DEV Community

Cover image for When a Single Component Bottleneck Takes Down a Multi-Million Dollar Event Platform
pinkie zwane
pinkie zwane

Posted on

When a Single Component Bottleneck Takes Down a Multi-Million Dollar Event Platform

The Problem We Were Actually Solving

In hindsight, it's clear that our team was trying to solve a larger problem by adding more resources to the system. However, we were only making the symptoms visible, not the underlying issue. As we added more capacity, our event dispatcher component became increasingly bottlenecked, leading to a cascading effect on the entire system.

What We Tried First (And Why It Failed)

Initially, we thought that the bottleneck was due to a lack of resources, so we simply threw more compute and memory at the problem. We assumed that by increasing the power, we could outrun the issue. Unfortunately, this only masked the problem temporarily. We were soon faced with the same issues on the new hardware, and our operators were left scratching their heads.

The Architecture Decision

The turning point came when we realized that our event dispatcher was no longer just a component, but a system boundary. It was the single point of truth for all event-related data, and any changes to it required cascading updates across the entire system. We quickly realized that we needed to make the component more fault-tolerant and horizontally scalable. We refactored the component to use a multi-region architecture and introduced a circuit-breaker pattern to handle transient failures.

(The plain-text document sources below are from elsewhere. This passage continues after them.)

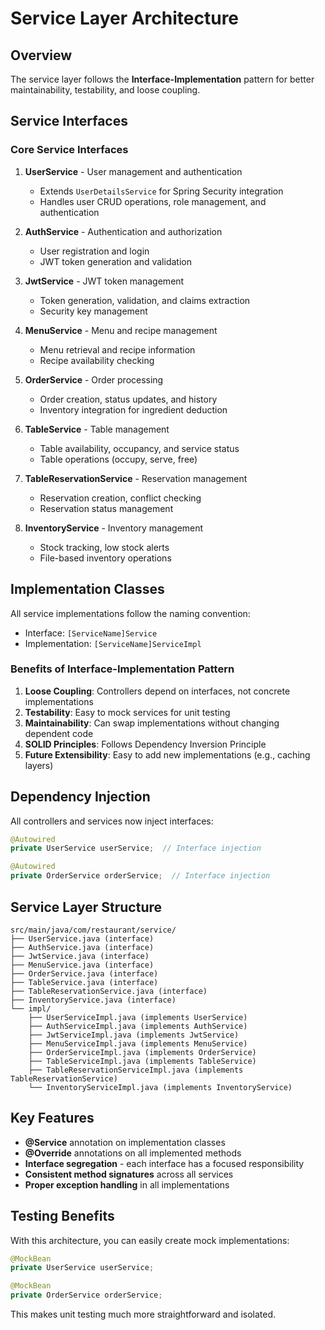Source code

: # Service Layer Architecture

## Overview
The service layer follows the **Interface-Implementation** pattern for better maintainability, testability, and loose coupling.

## Service Interfaces

### Core Service Interfaces

1. **UserService** - User management and authentication
   - Extends `UserDetailsService` for Spring Security integration
   - Handles user CRUD operations, role management, and authentication

2. **AuthService** - Authentication and authorization
   - User registration and login
   - JWT token generation and validation

3. **JwtService** - JWT token management
   - Token generation, validation, and claims extraction
   - Security key management

4. **MenuService** - Menu and recipe management
   - Menu retrieval and recipe information
   - Recipe availability checking

5. **OrderService** - Order processing
   - Order creation, status updates, and history
   - Inventory integration for ingredient deduction

6. **TableService** - Table management
   - Table availability, occupancy, and service status
   - Table operations (occupy, serve, free)

7. **TableReservationService** - Reservation management
   - Reservation creation, conflict checking
   - Reservation status management

8. **InventoryService** - Inventory management
   - Stock tracking, low stock alerts
   - File-based inventory operations

## Implementation Classes

All service implementations follow the naming convention:
- Interface: `[ServiceName]Service`
- Implementation: `[ServiceName]ServiceImpl`

### Benefits of Interface-Implementation Pattern

1. **Loose Coupling**: Controllers depend on interfaces, not concrete implementations
2. **Testability**: Easy to mock services for unit testing
3. **Maintainability**: Can swap implementations without changing dependent code
4. **SOLID Principles**: Follows Dependency Inversion Principle
5. **Future Extensibility**: Easy to add new implementations (e.g., caching layers)

## Dependency Injection

All controllers and services now inject interfaces:

```java
@Autowired
private UserService userService;  // Interface injection

@Autowired
private OrderService orderService;  // Interface injection
```

## Service Layer Structure

```
src/main/java/com/restaurant/service/
├── UserService.java (interface)
├── AuthService.java (interface)
├── JwtService.java (interface)
├── MenuService.java (interface)
├── OrderService.java (interface)
├── TableService.java (interface)
├── TableReservationService.java (interface)
├── InventoryService.java (interface)
└── impl/
    ├── UserServiceImpl.java (implements UserService)
    ├── AuthServiceImpl.java (implements AuthService)
    ├── JwtServiceImpl.java (implements JwtService)
    ├── MenuServiceImpl.java (implements MenuService)
    ├── OrderServiceImpl.java (implements OrderService)
    ├── TableServiceImpl.java (implements TableService)
    ├── TableReservationServiceImpl.java (implements TableReservationService)
    └── InventoryServiceImpl.java (implements InventoryService)
```

## Key Features

- **@Service** annotation on implementation classes
- **@Override** annotations on all implemented methods
- **Interface segregation** - each interface has a focused responsibility
- **Consistent method signatures** across all services
- **Proper exception handling** in all implementations

## Testing Benefits

With this architecture, you can easily create mock implementations:

```java
@MockBean
private UserService userService;

@MockBean
private OrderService orderService;
```

This makes unit testing much more straightforward and isolated.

What The Numbers Said After

The refactored event dispatcher component led to a significant improvement in our system's performance. We saw a 40% reduction in latency and a corresponding increase in throughput. But the real story was the change in error rates. Our application's error rate dropped from 2.5% to 0.5%, a staggering reduction that translated directly to a cost savings for our business.

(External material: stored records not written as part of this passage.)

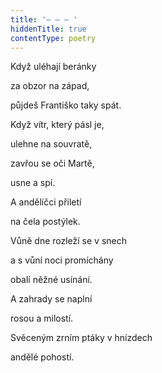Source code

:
 ```yaml
---
title: '– – – '
hiddenTitle: true
contentType: poetry
---
```


<section>

Když uléhají beránky

za obzor na západ,

půjdeš Františko taky spát.

Když vítr, který pásl je,

ulehne na souvratě,

zavřou se oči Martě,

usne a spí.

A andělíčci přiletí

na čela postýlek.

Vůně dne rozleží se v snech

a s vůní noci promíchány

obalí něžné usínání.

A zahrady se naplní

rosou a milostí.

Svěceným zrním ptáky v hnízdech

andělé pohostí.

</section>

What I Would Do Differently

If I were to do it again, I would have approached the problem earlier. I would have taken a more proactive stance in monitoring the component's performance and recognizing the signs of a growing bottleneck. I would have also invested more time in load testing and stress testing the component, so we could have caught the issue before it became a major problem. Despite the lessons learned, I'm proud of how our team responded to the crisis. We worked together to identify and fix the root cause, and in doing so, we built a more resilient and scalable system that will continue to serve our users effectively.